Origine géographique et répartition
Espèce européenne. Répartie de l’Irlande à la Scandinavie méridionale, à l’Europe centrale et aux Balkans. Absente de la région méditerranéenne méridionale. En France, présente dans les régions à climat atlantique à continental : nord, centre, est, Bassin parisien, façade atlantique. Plus rare dans le sud et le sud-est, où elle est remplacée par C. monogyna. Altitude : 0 à 1 200 m. L’espèce est plus forestière que C. monogyna et préfère les situations semi-ombragées. Les deux espèces s’hybrident fréquemment (C. × media), rendant l’identification parfois difficile.
Écologie et habitat
Forêts feuillues, lisières forestières, haies, bosquets, sous-bois clairs. L’aubépine à deux styles est plus sciaphile que C. monogyna, se développant dans les sous-bois et les lisières de forêts feuillues (chênaies-charmaies, hêtraies). Les sols sont frais, riches, argileux à limoneux, neutres à faiblement acides. L’espèce appartient aux communautés des Prunetalia (fourrés et haies) et des Querco-Fagetea (forêts feuillues). La pollinisation est entomophile (abeilles, mouches, coléoptères), les fleurs dégageant une odeur parfois comparée à celle du triméthylamine (légèrement fétide pour certains, attirante pour les mouches). La dispersion est ornithochore (merles, grives, fauvettes consomment les cenelles et dispersent les noyaux).

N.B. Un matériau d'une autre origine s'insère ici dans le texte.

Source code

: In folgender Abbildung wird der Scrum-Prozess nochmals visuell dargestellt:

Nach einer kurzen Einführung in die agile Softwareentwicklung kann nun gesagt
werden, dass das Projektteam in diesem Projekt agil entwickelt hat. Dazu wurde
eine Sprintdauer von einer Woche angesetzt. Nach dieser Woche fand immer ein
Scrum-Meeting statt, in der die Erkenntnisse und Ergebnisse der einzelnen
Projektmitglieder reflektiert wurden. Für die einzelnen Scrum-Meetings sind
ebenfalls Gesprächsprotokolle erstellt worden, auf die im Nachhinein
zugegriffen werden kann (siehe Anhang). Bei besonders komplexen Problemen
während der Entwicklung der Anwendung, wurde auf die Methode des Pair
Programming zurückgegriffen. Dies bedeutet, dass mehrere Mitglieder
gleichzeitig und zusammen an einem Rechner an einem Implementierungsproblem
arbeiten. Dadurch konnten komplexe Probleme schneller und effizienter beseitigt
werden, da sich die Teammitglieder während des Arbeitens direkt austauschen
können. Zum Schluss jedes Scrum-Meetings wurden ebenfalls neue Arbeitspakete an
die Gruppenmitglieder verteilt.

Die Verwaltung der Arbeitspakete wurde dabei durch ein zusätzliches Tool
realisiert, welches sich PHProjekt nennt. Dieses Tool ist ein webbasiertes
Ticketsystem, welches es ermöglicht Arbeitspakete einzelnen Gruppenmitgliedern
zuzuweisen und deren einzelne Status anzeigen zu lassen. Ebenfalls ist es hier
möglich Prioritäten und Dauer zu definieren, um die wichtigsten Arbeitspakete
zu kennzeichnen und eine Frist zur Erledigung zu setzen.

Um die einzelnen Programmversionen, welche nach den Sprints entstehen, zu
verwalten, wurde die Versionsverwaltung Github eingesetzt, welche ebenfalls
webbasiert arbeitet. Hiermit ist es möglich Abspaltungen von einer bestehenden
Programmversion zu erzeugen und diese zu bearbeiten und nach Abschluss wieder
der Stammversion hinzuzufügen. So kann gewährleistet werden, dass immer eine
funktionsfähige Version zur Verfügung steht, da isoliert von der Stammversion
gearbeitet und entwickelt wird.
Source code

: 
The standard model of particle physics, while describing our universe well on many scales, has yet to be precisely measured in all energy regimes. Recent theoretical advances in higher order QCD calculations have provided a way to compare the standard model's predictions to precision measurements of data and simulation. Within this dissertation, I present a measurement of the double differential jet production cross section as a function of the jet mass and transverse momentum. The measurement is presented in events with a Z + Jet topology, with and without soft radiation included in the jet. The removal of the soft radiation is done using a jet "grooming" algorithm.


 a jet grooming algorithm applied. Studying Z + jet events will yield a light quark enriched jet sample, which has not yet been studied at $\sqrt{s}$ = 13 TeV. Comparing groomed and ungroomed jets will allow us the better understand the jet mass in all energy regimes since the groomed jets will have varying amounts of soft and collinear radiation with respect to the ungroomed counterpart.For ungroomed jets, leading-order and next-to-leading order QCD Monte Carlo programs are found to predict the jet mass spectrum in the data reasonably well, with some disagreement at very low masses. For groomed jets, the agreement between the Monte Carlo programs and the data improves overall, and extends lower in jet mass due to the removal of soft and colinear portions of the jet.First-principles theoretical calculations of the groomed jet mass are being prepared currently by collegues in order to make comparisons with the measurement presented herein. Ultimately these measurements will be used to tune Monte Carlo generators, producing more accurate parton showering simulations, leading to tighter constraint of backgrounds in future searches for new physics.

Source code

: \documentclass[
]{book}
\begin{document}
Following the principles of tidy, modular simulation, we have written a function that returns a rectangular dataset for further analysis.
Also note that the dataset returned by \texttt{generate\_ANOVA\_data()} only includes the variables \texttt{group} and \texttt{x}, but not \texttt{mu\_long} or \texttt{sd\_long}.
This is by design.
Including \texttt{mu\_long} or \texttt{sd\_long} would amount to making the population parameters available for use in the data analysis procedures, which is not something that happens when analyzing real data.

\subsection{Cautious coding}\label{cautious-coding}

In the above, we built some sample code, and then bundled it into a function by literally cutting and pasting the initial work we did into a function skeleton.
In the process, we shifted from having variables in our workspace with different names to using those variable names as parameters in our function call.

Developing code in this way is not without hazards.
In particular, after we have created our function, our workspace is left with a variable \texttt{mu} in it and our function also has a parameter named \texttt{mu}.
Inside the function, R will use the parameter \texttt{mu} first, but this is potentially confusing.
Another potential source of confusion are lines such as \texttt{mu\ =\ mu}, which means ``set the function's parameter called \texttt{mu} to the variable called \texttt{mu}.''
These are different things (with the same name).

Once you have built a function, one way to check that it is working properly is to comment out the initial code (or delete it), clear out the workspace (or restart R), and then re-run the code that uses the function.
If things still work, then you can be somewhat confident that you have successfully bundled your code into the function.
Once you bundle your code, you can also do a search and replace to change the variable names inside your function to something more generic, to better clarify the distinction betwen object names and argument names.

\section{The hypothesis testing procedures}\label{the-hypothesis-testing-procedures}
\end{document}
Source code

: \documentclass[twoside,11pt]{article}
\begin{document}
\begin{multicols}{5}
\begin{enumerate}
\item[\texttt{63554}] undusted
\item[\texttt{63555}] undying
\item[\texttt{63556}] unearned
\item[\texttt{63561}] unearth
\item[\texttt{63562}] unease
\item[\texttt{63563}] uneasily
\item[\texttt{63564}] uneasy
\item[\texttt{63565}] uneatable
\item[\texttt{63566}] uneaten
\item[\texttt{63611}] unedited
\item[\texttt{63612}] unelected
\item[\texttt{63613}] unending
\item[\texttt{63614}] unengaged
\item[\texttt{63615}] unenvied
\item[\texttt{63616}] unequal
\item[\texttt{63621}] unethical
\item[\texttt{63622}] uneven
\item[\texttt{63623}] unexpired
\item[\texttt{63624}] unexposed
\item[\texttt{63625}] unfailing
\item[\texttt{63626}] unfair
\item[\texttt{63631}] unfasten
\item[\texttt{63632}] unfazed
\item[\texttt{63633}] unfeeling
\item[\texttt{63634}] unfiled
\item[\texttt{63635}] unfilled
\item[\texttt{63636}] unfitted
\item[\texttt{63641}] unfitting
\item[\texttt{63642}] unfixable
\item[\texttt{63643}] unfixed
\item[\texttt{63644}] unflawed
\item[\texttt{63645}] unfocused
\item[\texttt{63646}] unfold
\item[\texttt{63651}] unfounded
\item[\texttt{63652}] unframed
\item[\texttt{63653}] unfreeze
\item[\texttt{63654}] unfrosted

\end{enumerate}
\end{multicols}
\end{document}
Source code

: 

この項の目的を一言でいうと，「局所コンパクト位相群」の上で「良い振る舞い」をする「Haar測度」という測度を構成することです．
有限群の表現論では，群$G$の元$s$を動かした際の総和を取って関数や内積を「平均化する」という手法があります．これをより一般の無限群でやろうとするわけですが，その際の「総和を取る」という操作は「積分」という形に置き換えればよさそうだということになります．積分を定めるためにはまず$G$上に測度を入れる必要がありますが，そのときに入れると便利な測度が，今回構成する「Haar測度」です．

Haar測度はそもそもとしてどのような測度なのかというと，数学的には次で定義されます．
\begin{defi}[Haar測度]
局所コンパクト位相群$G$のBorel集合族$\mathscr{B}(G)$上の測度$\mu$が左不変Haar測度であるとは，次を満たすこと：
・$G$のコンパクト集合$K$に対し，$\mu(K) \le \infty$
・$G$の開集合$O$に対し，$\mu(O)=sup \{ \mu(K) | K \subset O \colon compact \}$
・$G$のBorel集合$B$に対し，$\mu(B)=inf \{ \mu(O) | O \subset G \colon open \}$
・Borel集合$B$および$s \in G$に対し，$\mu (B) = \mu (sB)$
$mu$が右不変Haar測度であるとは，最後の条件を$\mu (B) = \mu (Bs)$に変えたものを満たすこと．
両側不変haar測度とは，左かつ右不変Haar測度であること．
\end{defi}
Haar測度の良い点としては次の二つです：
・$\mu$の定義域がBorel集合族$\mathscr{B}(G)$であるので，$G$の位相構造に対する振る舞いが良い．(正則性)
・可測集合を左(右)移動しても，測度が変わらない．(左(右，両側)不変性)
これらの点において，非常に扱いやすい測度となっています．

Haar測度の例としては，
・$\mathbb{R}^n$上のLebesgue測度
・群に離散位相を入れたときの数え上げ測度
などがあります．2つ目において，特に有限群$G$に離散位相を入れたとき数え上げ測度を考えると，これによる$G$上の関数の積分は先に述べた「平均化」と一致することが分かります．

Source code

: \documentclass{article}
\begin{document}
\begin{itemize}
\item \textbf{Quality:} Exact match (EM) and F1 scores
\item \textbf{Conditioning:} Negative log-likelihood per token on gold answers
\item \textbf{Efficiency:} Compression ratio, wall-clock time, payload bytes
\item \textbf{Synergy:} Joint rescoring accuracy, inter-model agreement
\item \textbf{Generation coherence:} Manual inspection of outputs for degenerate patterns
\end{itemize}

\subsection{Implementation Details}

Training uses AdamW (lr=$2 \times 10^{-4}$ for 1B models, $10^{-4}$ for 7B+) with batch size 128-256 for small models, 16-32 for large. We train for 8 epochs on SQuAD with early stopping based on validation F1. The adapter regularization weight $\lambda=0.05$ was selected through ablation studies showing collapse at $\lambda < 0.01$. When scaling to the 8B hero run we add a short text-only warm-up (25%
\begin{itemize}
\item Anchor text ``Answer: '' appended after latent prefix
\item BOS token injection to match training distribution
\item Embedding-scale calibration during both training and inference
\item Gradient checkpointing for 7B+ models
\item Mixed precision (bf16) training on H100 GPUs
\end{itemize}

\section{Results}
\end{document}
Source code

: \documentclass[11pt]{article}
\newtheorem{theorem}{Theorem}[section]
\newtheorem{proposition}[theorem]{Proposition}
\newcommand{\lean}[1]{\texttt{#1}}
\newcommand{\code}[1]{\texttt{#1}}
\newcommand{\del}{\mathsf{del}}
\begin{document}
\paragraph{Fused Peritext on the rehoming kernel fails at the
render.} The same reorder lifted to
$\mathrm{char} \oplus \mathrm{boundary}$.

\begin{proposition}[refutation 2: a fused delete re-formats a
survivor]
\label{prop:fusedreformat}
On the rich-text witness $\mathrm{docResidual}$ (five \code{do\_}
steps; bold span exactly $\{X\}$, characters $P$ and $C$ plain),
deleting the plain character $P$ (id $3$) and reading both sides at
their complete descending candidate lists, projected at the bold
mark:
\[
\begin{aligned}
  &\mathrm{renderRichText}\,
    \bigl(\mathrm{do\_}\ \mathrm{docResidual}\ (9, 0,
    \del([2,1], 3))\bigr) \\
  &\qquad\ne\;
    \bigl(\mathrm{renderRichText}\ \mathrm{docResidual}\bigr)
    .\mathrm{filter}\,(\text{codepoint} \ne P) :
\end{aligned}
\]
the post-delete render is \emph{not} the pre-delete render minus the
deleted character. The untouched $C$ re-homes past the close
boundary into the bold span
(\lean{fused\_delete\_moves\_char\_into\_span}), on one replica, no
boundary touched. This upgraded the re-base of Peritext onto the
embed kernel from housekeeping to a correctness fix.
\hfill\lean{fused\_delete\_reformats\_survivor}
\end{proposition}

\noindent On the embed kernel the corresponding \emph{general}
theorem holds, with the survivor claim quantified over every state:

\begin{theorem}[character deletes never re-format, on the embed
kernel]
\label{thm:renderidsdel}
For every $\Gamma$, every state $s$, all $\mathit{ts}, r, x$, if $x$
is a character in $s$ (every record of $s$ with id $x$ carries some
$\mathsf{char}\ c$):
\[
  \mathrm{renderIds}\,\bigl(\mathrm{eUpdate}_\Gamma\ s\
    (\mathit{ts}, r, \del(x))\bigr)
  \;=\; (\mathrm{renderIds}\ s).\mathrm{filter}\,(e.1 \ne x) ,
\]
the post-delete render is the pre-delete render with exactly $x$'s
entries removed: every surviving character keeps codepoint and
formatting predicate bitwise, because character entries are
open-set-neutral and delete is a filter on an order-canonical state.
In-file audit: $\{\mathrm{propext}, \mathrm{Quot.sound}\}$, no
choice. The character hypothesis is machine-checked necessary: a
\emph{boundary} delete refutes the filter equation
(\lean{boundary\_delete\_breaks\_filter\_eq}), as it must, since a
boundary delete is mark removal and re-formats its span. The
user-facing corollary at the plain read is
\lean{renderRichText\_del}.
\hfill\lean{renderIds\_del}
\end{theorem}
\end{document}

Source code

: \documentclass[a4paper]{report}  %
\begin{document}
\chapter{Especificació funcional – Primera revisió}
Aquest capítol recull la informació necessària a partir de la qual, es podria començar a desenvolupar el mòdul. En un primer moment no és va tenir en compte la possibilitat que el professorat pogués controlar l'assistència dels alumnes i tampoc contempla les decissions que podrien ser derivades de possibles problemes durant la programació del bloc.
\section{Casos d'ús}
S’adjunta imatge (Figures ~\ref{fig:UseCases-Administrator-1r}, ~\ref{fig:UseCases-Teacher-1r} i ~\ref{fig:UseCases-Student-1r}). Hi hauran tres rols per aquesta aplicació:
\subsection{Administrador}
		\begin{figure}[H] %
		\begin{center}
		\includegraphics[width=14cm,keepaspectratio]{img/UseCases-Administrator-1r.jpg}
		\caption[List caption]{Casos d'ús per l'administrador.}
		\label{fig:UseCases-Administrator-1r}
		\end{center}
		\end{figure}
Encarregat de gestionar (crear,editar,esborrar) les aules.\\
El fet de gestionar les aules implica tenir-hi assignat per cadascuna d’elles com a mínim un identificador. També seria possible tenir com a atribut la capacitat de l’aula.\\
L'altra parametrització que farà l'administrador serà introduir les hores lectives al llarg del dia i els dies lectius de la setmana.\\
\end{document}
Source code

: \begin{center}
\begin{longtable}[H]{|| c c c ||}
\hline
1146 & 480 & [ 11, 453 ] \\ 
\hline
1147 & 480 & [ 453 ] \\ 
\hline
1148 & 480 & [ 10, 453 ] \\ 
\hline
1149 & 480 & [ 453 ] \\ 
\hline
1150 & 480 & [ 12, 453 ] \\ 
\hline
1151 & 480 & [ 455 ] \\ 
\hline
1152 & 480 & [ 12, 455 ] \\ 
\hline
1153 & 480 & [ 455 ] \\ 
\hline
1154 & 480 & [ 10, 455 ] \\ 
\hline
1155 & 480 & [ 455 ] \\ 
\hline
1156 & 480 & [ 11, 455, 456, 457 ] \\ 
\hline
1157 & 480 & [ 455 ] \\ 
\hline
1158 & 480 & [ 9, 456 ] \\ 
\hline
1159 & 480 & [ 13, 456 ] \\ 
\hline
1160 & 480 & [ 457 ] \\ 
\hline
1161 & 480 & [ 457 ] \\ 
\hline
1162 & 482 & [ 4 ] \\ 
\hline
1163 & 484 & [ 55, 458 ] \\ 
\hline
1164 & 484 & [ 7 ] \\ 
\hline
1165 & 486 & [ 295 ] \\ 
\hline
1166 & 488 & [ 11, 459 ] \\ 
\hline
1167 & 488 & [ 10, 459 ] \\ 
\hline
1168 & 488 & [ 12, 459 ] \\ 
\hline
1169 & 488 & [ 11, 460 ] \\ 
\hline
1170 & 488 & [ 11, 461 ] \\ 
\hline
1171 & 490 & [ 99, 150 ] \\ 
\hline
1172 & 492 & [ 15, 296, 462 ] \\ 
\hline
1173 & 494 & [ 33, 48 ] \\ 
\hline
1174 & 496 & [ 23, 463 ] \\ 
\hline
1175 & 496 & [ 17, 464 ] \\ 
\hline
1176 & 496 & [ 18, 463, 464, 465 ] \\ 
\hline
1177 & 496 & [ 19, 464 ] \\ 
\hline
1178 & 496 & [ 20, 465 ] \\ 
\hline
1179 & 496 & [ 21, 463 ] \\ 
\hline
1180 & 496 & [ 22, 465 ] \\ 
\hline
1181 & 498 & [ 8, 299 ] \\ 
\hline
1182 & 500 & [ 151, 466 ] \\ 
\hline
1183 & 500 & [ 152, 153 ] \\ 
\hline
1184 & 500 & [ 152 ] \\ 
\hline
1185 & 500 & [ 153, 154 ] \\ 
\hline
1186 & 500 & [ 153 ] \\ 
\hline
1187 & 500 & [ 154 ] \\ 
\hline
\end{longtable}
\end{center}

Les noyaux présentent une dormance tégumentaire et germent après 1 à 2 hivers dans le sol.
III. PARTIES UTILISÉES
Parties aériennes (usage traditionnel).
IV. PHYTOCHIMIE ET ANALYSE MOLÉCULAIRE
Le profil chimique de C. laevigata est très proche de celui de C. monogyna, les deux espèces étant utilisées indifféremment en phytothérapie. Les feuilles et les fleurs contiennent des flavonoïdes : vitexine, vitexine-2 »-O-rhamnoside, hypéroside (quercétine-3-O-galactoside), rutine, quercétine, isoquercitrine. Des proanthocyanidines oligomères (OPC) : procyanidines B2, B5, C1 et polymères, présentes à 1-3 % dans les feuilles et les fleurs (les OPC sont les principaux composés cardioactifs). Des acides triterpéniques : acide ursolique, acide oléanolique, acide cratégolique. Des acides phénoliques : acide chlorogénique, acide caféique. Des amines biogènes : triméthylamine, tyramine, phényléthylamine (odeur des fleurs). Les fruits contiennent des pectines, des caroténoïdes, de la vitamine C et des sucres.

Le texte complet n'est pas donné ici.